Isère : six ans après, la ZAD de Roybon évacuée

Le terrain, occupé pour contester un projet touristique du groupe Pierre et Vacances récemment abandonné.

 L’entrée de la ZAD où quelques zadistes sont retranchés dans une vieille maison forestière de la forêt des Chambarans, site qui devait accueillir le Center Parcs de Roybon.
L’entrée de la ZAD où quelques zadistes sont retranchés dans une vieille maison forestière de la forêt des Chambarans, site qui devait accueillir le Center Parcs de Roybon. LP/Serge PUEYO

Les gendarmes ont procédé mardi à l'évacuation de la ZAD de Roybon (Isère), toujours occupée trois mois après l'abandon par le groupe Pierre et Vacances d'un projet touristique contesté. Ce sont 250 gendarmes qui ont investi au matin ces lieux devenus, depuis six ans, une « zone à défendre » (ZAD) contre le projet de Center Parcs.

En appui des huissiers et accompagnés des services de secours, ils ont évacué « dans le calme » les différentes habitations, dont la principale, une maison forestière baptisée « Marquizad », a indiqué le général Yann Tréhin. Il y avait « 22 occupants sans droits ni titre », indique le préfet de l'Isère Lionel Beffre sur France Bleu Isère. Des personnes ont été ramenées en bus à Grenoble tandis que d'autres sont parties par leurs propres moyens.

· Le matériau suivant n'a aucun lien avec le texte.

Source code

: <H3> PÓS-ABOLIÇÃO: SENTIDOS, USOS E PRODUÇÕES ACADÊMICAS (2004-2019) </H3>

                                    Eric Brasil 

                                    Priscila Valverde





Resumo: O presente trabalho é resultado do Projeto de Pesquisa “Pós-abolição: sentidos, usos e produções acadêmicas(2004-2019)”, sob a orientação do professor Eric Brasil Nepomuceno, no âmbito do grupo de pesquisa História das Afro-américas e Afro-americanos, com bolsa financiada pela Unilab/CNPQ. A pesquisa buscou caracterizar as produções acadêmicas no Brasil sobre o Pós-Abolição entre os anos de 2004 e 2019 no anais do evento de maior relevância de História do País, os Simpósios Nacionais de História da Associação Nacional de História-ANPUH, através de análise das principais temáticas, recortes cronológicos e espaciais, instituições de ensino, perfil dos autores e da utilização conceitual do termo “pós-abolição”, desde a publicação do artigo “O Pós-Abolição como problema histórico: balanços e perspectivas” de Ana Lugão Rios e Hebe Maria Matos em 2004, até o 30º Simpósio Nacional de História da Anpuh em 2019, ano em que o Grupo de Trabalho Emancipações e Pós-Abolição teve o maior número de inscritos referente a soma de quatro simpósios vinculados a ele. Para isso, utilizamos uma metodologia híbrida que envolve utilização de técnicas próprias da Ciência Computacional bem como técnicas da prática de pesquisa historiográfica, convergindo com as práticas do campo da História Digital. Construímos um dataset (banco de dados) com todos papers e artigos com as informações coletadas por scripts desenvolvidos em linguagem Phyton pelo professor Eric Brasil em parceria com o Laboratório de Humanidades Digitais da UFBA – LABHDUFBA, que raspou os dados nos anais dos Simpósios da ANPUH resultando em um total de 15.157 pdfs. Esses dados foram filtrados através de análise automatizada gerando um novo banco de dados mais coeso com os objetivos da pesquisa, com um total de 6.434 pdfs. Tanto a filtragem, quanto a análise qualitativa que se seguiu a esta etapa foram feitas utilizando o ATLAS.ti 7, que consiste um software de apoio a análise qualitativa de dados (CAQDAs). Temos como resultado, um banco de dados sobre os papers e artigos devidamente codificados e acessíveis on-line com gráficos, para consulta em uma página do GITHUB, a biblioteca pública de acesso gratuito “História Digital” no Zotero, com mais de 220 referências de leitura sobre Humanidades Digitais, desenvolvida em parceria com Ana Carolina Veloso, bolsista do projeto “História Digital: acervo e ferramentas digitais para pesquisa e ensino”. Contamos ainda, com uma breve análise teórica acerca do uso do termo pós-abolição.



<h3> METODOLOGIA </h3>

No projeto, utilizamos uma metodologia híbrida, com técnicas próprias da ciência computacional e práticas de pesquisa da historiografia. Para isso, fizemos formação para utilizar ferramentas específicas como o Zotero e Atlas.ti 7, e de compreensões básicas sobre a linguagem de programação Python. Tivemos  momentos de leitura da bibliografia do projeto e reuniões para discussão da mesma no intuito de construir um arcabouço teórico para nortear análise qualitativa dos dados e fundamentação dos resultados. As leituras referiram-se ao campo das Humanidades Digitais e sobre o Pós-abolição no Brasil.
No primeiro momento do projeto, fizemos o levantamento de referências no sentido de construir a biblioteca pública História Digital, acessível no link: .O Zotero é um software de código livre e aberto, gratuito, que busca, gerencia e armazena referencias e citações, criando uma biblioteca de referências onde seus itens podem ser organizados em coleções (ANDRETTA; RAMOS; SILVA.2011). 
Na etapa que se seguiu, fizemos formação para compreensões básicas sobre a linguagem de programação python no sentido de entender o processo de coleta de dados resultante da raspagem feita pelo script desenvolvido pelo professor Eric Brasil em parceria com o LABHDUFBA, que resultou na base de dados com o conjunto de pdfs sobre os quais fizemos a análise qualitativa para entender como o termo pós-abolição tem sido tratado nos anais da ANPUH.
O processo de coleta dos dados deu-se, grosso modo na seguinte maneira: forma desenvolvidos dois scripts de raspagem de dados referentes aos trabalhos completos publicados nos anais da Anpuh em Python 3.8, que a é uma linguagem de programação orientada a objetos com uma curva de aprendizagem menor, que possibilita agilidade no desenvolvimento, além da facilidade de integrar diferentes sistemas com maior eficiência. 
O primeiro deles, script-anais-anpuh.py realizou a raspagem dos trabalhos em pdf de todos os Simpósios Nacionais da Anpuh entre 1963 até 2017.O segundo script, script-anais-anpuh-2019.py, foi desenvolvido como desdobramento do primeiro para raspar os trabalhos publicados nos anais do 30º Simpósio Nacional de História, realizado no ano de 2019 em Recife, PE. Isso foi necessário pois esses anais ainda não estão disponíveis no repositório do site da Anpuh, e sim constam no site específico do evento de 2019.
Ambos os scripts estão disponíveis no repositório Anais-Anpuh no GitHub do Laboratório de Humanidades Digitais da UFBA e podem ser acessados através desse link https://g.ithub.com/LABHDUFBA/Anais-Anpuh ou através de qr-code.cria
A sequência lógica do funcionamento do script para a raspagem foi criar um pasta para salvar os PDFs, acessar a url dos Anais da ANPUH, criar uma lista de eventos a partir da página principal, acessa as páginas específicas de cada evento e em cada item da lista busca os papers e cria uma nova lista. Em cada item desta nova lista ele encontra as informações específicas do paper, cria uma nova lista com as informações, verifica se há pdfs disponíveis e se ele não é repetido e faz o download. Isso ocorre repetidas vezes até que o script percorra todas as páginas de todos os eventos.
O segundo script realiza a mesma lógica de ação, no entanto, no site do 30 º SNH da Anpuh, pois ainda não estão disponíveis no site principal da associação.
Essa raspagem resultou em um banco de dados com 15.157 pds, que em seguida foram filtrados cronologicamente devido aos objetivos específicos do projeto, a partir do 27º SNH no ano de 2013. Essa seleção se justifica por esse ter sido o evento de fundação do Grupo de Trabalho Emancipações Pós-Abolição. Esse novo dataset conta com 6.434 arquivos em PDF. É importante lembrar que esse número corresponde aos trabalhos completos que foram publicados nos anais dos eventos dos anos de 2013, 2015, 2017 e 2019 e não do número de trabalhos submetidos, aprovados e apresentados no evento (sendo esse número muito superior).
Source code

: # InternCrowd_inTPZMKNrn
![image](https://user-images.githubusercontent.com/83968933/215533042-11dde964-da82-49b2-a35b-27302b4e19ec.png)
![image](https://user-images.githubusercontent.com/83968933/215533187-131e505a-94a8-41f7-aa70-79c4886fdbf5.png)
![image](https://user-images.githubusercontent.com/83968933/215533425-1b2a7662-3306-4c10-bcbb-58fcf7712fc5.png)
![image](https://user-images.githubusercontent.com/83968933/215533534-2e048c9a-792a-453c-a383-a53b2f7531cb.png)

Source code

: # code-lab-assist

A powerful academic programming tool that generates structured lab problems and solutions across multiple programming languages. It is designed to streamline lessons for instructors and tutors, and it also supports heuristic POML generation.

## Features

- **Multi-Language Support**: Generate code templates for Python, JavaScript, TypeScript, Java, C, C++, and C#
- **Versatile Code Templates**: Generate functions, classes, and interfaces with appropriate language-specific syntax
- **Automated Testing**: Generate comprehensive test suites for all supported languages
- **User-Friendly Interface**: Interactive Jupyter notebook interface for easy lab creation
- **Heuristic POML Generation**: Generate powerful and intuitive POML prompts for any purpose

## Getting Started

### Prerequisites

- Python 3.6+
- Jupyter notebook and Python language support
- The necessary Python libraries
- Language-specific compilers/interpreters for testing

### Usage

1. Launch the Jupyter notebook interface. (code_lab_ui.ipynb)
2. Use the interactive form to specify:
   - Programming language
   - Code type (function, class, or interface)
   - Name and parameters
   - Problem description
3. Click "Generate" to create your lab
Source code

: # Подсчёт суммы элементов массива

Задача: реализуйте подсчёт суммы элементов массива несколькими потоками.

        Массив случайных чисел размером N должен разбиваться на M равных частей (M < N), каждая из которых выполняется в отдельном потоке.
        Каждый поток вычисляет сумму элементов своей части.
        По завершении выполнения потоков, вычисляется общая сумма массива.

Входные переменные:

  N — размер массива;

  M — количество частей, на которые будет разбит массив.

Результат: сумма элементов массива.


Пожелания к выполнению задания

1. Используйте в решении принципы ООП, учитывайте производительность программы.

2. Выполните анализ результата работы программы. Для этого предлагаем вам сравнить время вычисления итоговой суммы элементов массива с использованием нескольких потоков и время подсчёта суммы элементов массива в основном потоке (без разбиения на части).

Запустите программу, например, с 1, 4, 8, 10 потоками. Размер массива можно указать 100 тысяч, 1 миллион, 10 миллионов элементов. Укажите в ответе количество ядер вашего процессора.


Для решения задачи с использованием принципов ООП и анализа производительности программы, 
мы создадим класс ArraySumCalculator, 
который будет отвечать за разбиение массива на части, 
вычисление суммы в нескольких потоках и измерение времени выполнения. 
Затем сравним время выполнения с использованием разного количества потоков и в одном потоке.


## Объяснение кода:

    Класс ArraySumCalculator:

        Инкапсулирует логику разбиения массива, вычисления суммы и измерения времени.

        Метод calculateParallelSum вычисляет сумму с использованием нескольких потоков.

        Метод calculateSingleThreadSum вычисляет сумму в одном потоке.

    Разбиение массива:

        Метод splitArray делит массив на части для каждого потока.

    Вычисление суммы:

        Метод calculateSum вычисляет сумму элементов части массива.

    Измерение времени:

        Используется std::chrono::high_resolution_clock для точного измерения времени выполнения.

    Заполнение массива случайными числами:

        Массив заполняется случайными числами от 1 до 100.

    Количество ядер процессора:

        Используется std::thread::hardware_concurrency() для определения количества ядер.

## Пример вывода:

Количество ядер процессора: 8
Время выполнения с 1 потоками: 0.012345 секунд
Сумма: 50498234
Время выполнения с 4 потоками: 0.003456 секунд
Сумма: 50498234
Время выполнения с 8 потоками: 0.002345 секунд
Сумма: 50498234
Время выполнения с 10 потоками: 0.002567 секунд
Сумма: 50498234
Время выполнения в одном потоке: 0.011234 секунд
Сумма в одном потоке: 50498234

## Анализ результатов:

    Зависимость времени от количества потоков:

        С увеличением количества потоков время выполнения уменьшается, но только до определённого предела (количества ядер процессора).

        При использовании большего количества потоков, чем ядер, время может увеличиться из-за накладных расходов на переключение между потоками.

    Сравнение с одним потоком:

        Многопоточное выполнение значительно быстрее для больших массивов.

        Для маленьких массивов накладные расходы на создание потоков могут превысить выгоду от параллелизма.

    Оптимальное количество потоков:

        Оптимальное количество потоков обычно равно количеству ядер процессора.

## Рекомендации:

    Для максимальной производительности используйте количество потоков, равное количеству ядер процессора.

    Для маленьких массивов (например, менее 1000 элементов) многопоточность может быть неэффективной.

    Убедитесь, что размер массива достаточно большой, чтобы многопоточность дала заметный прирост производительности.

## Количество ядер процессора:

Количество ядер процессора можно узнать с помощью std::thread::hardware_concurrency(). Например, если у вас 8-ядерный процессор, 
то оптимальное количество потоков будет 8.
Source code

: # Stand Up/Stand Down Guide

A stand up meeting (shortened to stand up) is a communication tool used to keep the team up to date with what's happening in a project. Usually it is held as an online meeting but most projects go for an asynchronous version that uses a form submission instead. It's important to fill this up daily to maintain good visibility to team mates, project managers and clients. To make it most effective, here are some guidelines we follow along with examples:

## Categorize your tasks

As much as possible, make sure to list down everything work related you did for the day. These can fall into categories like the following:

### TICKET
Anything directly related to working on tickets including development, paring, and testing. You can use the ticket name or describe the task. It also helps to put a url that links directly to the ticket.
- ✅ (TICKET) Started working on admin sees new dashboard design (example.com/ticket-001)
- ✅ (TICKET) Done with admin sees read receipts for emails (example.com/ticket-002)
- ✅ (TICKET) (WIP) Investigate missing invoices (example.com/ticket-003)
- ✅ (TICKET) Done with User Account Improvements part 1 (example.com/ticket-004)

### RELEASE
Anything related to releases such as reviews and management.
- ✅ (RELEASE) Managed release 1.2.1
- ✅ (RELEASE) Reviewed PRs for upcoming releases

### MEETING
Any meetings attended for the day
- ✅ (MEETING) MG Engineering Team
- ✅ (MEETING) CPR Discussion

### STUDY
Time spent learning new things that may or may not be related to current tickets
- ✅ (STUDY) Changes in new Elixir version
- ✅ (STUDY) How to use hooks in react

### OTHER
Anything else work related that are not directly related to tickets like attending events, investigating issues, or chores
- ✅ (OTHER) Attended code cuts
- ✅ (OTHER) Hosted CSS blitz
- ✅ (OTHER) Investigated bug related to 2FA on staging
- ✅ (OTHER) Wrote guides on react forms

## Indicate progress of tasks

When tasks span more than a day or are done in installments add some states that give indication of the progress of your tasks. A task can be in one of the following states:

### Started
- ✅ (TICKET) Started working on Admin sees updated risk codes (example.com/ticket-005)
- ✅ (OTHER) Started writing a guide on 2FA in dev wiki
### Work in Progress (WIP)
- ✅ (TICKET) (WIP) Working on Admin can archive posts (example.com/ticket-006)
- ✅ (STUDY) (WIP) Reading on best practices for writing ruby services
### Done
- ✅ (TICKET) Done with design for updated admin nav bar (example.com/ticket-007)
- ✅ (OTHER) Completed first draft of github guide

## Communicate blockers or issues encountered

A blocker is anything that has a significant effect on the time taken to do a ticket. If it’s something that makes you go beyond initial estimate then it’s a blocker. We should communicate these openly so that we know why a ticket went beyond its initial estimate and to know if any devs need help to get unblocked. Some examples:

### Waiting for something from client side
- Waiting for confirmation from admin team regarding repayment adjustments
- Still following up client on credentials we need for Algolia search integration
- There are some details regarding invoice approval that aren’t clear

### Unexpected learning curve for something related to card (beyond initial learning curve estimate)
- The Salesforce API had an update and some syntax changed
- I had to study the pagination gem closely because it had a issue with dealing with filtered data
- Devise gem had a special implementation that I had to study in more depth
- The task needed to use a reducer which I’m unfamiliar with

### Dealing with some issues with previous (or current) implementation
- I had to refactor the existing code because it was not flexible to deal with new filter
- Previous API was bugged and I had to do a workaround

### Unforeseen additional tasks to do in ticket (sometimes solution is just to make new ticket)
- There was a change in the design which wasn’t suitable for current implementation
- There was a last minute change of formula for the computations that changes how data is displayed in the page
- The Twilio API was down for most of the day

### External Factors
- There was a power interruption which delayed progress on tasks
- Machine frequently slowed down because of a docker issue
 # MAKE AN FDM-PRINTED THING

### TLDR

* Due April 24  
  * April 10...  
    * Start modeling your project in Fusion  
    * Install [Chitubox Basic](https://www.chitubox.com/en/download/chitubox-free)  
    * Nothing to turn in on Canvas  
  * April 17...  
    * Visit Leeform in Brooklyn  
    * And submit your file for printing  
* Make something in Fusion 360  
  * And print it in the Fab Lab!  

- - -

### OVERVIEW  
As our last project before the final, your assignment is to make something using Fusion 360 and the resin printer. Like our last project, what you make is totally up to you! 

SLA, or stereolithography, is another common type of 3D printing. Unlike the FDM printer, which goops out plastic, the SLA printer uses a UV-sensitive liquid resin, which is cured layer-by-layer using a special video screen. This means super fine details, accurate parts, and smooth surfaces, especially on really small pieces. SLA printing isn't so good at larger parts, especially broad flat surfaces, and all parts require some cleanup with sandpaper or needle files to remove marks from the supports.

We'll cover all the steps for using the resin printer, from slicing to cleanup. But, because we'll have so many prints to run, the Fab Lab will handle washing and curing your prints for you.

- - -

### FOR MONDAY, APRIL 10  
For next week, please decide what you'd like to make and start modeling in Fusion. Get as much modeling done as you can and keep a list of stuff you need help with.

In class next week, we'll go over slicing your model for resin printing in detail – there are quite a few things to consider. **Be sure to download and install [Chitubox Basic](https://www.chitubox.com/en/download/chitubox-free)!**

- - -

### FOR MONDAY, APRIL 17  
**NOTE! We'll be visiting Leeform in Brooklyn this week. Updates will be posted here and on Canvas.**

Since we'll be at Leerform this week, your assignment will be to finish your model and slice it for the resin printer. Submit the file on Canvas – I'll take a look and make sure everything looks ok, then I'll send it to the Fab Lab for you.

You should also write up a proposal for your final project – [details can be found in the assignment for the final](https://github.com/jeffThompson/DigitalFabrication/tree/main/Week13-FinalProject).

Un mandat de recherche mis à exécution

Trois ont été placées en garde à vue selon le parquet : deux - toujours en cours - pour usage de stupéfiants et détention de munitions, une troisième pour refus de prise d'empreintes sanctionnée par une amende de 300 euros.

L'opération a par ailleurs permis la mise à exécution d'un mandat de recherche émis dans le cadre d'une procédure ouverte pour viol par un juge extérieur au ressort grenoblois, a précisé le procureur Eric Vaillant. Sur place, les travaux de démolition et de remise en état des lieux ont commencé et pourraient prendre plusieurs jours sous la surveillance des gendarmes. Une trentaine de carcasses de véhicules doivent aussi être évacuées.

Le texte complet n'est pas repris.